Bigdata, Deeplearning et Blockchain au programme de la Matrice Confiance Numérique

La nouvelle Matrice Confiance Numérique a été lancée le 11 octobre dernier en partenariat avec le groupe be-ys, mandataire de confiance numérique et pionnier des transactions digitales maîtrisées et sécurisées.

Engagé dans la recherche, le groupe be-ys veut faire de l’innovation son moteur, et identifie la blockchain, le big data et le deeplearning comme l’avenir de la confiance numérique.

Le groupe décline sa technologie, ses savoirs et savoir-faire, dans les domaines d’activités stratégiques des organisations, qu’il s’agisse de sécurisation juridique des transactions digitales, d’archivages à valeur probante ou de gestion de prestations de services dans les domaines de la santé ou encore de la prévention personnalisée.

Le projet Matrice Confiance Numérique a pour ambition de travailler sur ces sujets en rassemblant une vingtaine d’étudiants venus de disciplines diverses. L’enjeu sera bien sûr technique mais aussi ciblé sur les usages et besoins exprimés par des clients pionniers du groupe be-ys. Comment utiliser ces technologies pour des services neufs ? des expériences utilisateur différentes ? des produits inédits ?…

10 mois, 20 étudiants, 3 écoles

Une vingtaine d’étudiants issus de 42, de l’Université Paris Descartes et de l’Edhec ont été sélectionnés pour le projet. Leurs profils pluridisciplinaires (codeurs, juristes, designer) vont leur permettre d’aborder les problématiques exprimées dans cette Matrice de manière transversale. Ils auront 10 mois pour réfléchir, construire, produire et expérimenter leurs solutions au contact de professionnels experts.

D’abord les présentations…

Cette journée de lancement et d’échanges a d’abord permis de poser le sujet, de comprendre les enjeux et d’engager de premières discussions avec de nombreux acteurs.

Dans son discours inaugural, Laurent Carreda (Président du groupe be-ys) rappelait ainsi la volonté de be ys « d’élargir l’écosystème technologique, de l’enrichir et de l’améliorer pour le mettre à disposition des clients dans leur coeur de métier. »

Après s’être approprié les « règles du jeu de la Matrice » les étudiants ont pu entrer dans le vif du sujet avec l’intervention de David Manset, directeur de l’innovation au sein de Be-Studys, la branche du groupe dédiée à la recherche et à l’innovation qui encadre les travaux de recherche menés avec les partenaires du groupe, développe une plateforme de recherche et créée une cellule d’intelligence économique (BI et Big Data). « L’enjeu est de comprendre, traiter et valoriser les données dont nous disposons. Pour be-ys, il s’agit avant tout de se disrupter et de se transformer dans ce domaine avec une mise en perspective vis-à-vis du tsunami réglementaire qui est en train d’arriver (RGPD)» explique t-il.
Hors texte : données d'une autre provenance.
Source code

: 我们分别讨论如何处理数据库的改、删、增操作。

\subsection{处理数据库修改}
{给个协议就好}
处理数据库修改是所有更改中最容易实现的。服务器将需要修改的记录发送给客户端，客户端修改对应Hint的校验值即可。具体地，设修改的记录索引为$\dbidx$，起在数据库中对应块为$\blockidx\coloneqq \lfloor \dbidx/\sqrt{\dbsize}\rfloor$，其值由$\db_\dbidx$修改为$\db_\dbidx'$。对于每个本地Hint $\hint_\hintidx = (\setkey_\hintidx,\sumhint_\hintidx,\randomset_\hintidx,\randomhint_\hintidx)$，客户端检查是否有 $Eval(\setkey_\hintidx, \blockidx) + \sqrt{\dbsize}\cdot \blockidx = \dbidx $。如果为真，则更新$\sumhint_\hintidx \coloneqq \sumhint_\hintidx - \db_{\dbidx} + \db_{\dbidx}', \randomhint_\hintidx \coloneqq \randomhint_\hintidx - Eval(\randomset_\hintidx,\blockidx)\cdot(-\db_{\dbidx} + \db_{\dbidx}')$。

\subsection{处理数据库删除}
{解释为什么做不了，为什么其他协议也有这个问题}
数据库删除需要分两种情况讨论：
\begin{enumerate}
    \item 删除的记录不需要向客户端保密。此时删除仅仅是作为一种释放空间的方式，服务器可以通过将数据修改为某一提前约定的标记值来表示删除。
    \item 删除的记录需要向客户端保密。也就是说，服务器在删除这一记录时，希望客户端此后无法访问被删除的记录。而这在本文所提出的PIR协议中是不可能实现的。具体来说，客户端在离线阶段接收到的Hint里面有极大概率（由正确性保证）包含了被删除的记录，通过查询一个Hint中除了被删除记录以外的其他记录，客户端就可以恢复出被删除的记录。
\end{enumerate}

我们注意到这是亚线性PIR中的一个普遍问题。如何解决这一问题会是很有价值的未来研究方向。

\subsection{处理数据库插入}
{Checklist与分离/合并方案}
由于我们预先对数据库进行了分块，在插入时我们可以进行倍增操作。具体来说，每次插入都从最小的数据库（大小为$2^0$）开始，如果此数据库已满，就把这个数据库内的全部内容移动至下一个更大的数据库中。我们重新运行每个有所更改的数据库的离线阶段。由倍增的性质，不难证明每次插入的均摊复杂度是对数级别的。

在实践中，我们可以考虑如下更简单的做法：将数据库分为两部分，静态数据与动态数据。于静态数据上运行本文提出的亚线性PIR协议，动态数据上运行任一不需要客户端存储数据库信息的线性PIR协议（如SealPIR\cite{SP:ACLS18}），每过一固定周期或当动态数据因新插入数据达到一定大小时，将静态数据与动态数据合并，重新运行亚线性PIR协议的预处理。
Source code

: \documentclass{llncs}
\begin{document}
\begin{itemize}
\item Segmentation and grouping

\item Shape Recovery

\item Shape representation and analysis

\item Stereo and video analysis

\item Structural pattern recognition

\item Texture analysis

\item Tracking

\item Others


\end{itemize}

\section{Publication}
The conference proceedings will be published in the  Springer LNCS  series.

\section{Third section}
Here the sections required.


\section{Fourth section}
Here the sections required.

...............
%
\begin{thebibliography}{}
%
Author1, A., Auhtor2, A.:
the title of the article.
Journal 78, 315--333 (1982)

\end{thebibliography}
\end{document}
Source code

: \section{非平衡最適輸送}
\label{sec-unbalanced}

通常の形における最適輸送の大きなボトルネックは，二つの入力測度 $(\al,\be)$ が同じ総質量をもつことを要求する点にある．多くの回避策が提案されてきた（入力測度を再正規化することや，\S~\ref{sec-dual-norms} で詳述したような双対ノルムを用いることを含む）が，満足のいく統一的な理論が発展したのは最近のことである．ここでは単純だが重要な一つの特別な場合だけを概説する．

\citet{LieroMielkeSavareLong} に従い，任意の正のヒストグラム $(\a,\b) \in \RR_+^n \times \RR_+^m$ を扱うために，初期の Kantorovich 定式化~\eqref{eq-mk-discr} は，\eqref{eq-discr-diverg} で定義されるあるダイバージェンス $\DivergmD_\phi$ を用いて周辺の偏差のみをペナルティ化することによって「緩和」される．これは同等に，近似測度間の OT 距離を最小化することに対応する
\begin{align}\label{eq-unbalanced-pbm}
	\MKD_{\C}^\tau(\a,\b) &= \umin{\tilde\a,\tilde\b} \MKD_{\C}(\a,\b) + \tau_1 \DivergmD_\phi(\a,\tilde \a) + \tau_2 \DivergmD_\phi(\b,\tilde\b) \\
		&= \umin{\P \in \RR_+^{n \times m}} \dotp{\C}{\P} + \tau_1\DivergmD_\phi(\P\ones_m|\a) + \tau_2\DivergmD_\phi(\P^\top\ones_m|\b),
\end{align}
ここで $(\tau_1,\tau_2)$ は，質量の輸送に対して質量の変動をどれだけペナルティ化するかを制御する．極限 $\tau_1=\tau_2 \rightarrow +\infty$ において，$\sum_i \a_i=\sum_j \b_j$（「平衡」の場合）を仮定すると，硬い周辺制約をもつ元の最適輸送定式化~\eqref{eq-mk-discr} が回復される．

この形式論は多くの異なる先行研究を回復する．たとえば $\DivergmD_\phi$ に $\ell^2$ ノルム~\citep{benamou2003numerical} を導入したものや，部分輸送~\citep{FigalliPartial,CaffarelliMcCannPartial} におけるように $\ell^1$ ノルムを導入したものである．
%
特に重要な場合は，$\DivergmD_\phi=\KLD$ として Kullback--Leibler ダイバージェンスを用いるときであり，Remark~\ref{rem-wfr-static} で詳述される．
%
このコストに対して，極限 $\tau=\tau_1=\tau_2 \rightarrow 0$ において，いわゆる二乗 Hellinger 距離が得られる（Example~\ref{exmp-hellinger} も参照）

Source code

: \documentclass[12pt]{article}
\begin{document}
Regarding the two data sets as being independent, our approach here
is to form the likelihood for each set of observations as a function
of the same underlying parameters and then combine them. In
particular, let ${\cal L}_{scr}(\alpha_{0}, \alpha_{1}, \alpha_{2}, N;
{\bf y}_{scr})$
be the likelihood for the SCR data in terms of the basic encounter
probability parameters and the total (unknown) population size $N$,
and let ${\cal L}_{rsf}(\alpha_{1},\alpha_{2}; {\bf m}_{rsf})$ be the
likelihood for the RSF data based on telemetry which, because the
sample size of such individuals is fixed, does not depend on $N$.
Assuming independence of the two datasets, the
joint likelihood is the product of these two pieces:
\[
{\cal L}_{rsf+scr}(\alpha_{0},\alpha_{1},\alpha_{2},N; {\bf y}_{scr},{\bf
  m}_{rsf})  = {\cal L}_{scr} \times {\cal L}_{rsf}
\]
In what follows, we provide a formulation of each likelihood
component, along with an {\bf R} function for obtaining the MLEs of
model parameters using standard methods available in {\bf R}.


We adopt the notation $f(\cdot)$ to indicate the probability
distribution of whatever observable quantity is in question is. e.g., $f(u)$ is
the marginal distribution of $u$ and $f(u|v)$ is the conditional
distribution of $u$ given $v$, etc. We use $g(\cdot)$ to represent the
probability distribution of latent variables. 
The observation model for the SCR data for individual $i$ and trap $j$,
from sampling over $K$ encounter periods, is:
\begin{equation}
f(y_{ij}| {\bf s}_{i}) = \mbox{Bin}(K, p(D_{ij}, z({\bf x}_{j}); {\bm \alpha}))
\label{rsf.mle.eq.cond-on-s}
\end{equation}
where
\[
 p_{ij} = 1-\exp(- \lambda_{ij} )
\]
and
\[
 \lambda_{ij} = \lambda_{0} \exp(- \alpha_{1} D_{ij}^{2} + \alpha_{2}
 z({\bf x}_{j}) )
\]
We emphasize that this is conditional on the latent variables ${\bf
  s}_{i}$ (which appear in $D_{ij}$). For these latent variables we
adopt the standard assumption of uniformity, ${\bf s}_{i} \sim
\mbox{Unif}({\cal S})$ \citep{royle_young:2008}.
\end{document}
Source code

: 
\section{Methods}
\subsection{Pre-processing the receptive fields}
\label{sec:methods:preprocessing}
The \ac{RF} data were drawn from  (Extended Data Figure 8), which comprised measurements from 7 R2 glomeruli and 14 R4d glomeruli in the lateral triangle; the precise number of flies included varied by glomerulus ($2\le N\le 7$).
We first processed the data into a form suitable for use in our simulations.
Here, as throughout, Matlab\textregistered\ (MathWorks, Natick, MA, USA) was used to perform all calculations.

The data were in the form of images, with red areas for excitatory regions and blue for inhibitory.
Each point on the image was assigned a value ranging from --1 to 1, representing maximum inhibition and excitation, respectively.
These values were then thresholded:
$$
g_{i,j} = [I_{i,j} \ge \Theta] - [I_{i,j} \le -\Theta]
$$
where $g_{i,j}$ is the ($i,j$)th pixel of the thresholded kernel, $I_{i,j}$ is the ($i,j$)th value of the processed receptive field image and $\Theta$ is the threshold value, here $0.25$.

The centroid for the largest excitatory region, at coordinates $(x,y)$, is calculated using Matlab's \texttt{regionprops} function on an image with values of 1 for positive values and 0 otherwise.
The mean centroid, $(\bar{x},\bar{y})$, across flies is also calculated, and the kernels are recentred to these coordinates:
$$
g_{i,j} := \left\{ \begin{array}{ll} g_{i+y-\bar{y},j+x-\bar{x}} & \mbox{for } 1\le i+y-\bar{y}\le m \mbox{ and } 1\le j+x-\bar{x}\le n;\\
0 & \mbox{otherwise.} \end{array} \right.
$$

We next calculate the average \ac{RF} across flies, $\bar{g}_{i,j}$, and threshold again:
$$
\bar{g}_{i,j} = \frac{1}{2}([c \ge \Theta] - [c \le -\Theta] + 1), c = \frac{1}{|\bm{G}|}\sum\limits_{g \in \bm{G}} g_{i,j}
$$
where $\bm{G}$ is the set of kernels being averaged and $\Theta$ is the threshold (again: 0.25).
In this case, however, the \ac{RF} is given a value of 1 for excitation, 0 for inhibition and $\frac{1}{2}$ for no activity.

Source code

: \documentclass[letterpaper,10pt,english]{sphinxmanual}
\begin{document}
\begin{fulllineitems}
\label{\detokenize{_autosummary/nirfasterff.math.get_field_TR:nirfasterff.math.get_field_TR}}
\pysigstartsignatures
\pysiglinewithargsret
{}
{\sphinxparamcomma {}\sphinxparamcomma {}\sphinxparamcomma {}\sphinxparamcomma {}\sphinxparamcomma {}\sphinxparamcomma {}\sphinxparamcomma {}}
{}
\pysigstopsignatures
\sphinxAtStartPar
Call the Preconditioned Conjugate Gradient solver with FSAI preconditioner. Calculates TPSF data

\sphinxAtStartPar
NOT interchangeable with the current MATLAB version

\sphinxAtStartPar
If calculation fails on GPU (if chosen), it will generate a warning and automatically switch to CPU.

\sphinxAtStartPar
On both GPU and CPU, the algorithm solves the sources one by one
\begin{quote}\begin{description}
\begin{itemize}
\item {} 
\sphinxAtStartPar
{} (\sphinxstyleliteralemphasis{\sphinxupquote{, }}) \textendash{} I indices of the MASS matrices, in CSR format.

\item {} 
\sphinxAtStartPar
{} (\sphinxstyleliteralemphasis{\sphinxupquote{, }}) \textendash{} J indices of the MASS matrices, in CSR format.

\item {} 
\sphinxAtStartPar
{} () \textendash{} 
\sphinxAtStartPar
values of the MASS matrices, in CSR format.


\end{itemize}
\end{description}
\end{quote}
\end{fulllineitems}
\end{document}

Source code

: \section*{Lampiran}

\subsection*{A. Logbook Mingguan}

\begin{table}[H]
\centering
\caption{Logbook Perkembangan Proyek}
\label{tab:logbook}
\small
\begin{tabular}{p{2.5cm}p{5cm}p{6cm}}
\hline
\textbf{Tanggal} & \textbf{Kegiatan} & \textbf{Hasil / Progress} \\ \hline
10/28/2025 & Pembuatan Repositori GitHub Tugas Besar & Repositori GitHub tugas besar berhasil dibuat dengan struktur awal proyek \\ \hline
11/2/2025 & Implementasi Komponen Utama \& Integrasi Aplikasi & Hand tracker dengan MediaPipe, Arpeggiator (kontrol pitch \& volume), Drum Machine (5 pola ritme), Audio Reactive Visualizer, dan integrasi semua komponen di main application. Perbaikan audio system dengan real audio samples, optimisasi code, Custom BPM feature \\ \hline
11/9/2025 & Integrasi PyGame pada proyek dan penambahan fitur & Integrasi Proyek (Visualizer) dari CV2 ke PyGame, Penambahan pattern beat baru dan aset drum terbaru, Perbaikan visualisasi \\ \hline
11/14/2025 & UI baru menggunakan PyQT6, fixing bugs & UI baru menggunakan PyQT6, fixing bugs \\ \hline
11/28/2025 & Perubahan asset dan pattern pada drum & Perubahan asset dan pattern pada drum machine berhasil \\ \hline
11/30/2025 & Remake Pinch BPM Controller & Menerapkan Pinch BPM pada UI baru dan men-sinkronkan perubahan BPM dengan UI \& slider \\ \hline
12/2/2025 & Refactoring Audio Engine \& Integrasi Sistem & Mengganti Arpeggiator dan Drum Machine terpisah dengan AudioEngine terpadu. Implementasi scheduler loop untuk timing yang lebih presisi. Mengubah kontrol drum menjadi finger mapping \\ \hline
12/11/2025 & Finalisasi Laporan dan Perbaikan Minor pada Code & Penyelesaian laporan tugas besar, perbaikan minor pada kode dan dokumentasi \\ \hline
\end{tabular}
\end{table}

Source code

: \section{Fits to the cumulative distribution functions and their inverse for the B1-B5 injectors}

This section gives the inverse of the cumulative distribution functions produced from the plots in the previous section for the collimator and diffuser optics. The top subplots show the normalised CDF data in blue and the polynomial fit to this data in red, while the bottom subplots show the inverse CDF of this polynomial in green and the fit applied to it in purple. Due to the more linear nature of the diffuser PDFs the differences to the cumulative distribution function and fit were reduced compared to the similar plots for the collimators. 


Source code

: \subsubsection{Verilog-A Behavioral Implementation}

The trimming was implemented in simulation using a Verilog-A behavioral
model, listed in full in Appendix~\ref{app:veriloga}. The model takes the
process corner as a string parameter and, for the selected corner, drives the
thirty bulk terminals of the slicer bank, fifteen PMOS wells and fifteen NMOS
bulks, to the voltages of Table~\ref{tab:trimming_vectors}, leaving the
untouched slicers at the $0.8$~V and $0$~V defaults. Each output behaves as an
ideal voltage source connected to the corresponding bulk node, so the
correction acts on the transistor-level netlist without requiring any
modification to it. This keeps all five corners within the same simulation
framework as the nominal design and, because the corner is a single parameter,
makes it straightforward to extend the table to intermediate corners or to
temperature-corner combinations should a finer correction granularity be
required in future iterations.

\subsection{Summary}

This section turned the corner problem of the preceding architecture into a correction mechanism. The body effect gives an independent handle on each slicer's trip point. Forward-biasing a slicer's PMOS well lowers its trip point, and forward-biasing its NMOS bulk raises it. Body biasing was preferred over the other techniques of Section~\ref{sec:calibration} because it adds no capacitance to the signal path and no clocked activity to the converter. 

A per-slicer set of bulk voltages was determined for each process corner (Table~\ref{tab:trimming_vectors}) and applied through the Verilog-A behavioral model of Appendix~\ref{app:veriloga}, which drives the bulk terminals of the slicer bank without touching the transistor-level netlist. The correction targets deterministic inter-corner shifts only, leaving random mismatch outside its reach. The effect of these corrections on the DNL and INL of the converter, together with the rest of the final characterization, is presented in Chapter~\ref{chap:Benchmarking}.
Avec un big data alimenté en direct, des mécanismes de deeplearning associés et de la blockchain pour plus de traçabilité et de transparence, be-ys met à disposition de la Matrice un socle technologique qui permettra aux étudiants de capitaliser sur l’existant tout en imaginant et en co-créant de nouvelles solutions destinées à répondre aux enjeux des grands clients du groupe.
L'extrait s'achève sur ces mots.